[[ SOURCE RECORDS open ]]

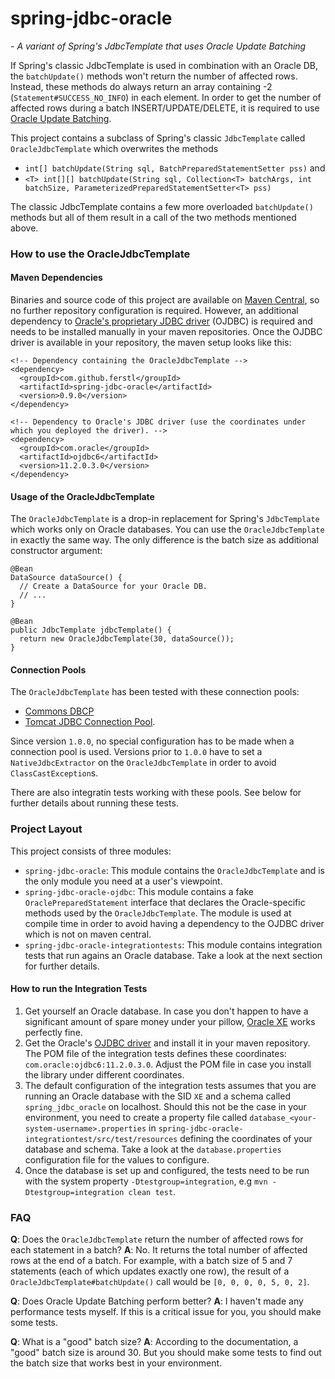# spring-jdbc-oracle
*- A variant of Spring's JdbcTemplate that uses Oracle Update Batching*

If Spring's classic JdbcTemplate is used in combination with an Oracle DB, the `batchUpdate()` methods won't return the number of affected rows. Instead, these methods do always return an array containing -2 (`Statement#SUCCESS_NO_INFO`) in each element. In order to get the number of affected rows during a batch INSERT/UPDATE/DELETE, it is required to use [Oracle Update Batching](http://docs.oracle.com/cd/B28359_01/java.111/b31224/oraperf.htm#autoId2).

This project contains a subclass of Spring's classic `JdbcTemplate` called `OracleJdbcTemplate` which overwrites the methods
* `int[] batchUpdate(String sql, BatchPreparedStatementSetter pss)` and
* `<T> int[][] batchUpdate(String sql, Collection<T> batchArgs, int batchSize, ParameterizedPreparedStatementSetter<T> pss)`

The classic JdbcTemplate contains a few more overloaded `batchUpdate()` methods but all of them result in a call of the two methods mentioned above.


### How to use the OracleJdbcTemplate

#### Maven Dependencies
Binaries and source code of this project are available on [Maven Central](http://central.maven.org/maven2/com/github/ferstl/spring-jdbc-oracle/), so no further repository configuration is required. However, an additional dependency to [Oracle's proprietary JDBC driver](http://www.oracle.com/technetwork/database/enterprise-edition/jdbc-112010-090769.html) (OJDBC) is required and needs to be installed manually in your maven repositories. Once the OJDBC driver is available in your repository, the maven setup looks like this:

    <!-- Dependency containing the OracleJdbcTemplate -->
    <dependency>
      <groupId>com.github.ferstl</groupId>
      <artifactId>spring-jdbc-oracle</artifactId>
      <version>0.9.0</version>
    </dependency>
    
    <!-- Dependency to Oracle's JDBC driver (use the coordinates under which you deployed the driver). -->
    <dependency>
      <groupId>com.oracle</groupId>
      <artifactId>ojdbc6</artifactId>
      <version>11.2.0.3.0</version>
    </dependency>

#### Usage of the OracleJdbcTemplate
The `OracleJdbcTemplate` is a drop-in replacement for Spring's `JdbcTemplate` which works only on Oracle databases. You can use the `OracleJdbcTemplate` in exactly the same way. The only difference is the batch size as additional constructor argument:

    @Bean
    DataSource dataSource() {
      // Create a DataSource for your Oracle DB.
      // ...
    }
    
    @Bean
    public JdbcTemplate jdbcTemplate() {
      return new OracleJdbcTemplate(30, dataSource());
    }

#### Connection Pools
The `OracleJdbcTemplate` has been tested with these connection pools:
* [Commons DBCP](http://commons.apache.org/proper/commons-dbcp/)
* [Tomcat JDBC Connection Pool](https://tomcat.apache.org/tomcat-8.0-doc/jdbc-pool.html).


Since version `1.0.0`, no special configuration has to be made when a connection pool is used. Versions prior to `1.0.0` have to set a `NativeJdbcExtractor` on the `OracleJdbcTemplate` in order to avoid `ClassCastException`s.

There are also integratin tests working with these pools. See below for further details about running these tests.


### Project Layout
This project consists of three modules:
* `spring-jdbc-oracle`: This module contains the `OracleJdbcTemplate` and is the only module you need at a user's viewpoint.
* `spring-jdbc-oracle-ojdbc`: This module contains a fake `OraclePreparedStatement` interface that declares the Oracle-specific methods used by the `OracleJdbcTemplate`. The module is used at compile time in order to avoid having a dependency to the OJDBC driver which is not on maven central.
* `spring-jdbc-oracle-integrationtests`: This module contains integration tests that run agains an Oracle database. Take a look at the next section for further details.

#### How to run the Integration Tests
1. Get yourself an Oracle database. In case you don't happen to have a significant amount of spare money under your pillow, [Oracle XE](http://www.oracle.com/technetwork/products/express-edition/overview/index.html) works perfectly fine.
1. Get the Oracle's [OJDBC driver](http://www.oracle.com/technetwork/database/enterprise-edition/jdbc-112010-090769.html) and install it in your maven repository. The POM file of the integration tests defines these coordinates: `com.oracle:ojdbc6:11.2.0.3.0`. Adjust the POM file in case you install the library under different coordinates.
1. The default configuration of the integration tests assumes that you are running an Oracle database with the SID `XE` and a schema called `spring_jdbc_oracle` on localhost. Should this not be the case in your environment, you need to create a property file called `database_<your-system-username>.properties` in `spring-jdbc-oracle-integrationtest/src/test/resources` defining the coordinates of your database and schema. Take a look at the `database.properties` configuration file for the values to configure.
1. Once the database is set up and configured, the tests need to be run with the system property `-Dtestgroup=integration`, e.g `mvn -Dtestgroup=integration clean test`.


### FAQ
**Q**: Does the `OracleJdbcTemplate` return the number of affected rows for each statement in a batch?
**A**: No. It returns the total number of affected rows at the end of a batch. For example, with a batch size of 5 and 7 statements (each of which updates exactly one row), the result of a `OracleJdbcTemplate#batchUpdate()` call would be `[0, 0, 0, 0, 5, 0, 2]`.

**Q**: Does Oracle Update Batching perform better?
**A**: I haven't made any performance tests myself. If this is a critical issue for you, you should make some tests.


**Q**: What is a "good" batch size?
**A**: According to the documentation, a "good" batch size is around 30. But you should make some tests to find out the batch size that works best in your environment.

[[ SOURCE RECORDS closed ]]

▶ _PROBLEM STATEMENT_
When a line of the material holds the string "used", copy that line.

▶ _YOUR RESPONSE_
If Spring's classic JdbcTemplate is used in combination with an Oracle DB, the `batchUpdate()` methods won't return the number of affected rows. Instead, these methods do always return an array containing -2 (`Statement#SUCCESS_NO_INFO`) in each element. In order to get the number of affected rows during a batch INSERT/UPDATE/DELETE, it is required to use [Oracle Update Batching](http://docs.oracle.com/cd/B28359_01/java.111/b31224/oraperf.htm#autoId2).
Since version `1.0.0`, no special configuration has to be made when a connection pool is used. Versions prior to `1.0.0` have to set a `NativeJdbcExtractor` on the `OracleJdbcTemplate` in order to avoid `ClassCastException`s.
* `spring-jdbc-oracle-ojdbc`: This module contains a fake `OraclePreparedStatement` interface that declares the Oracle-specific methods used by the `OracleJdbcTemplate`. The module is used at compile time in order to avoid having a dependency to the OJDBC driver which is not on maven central.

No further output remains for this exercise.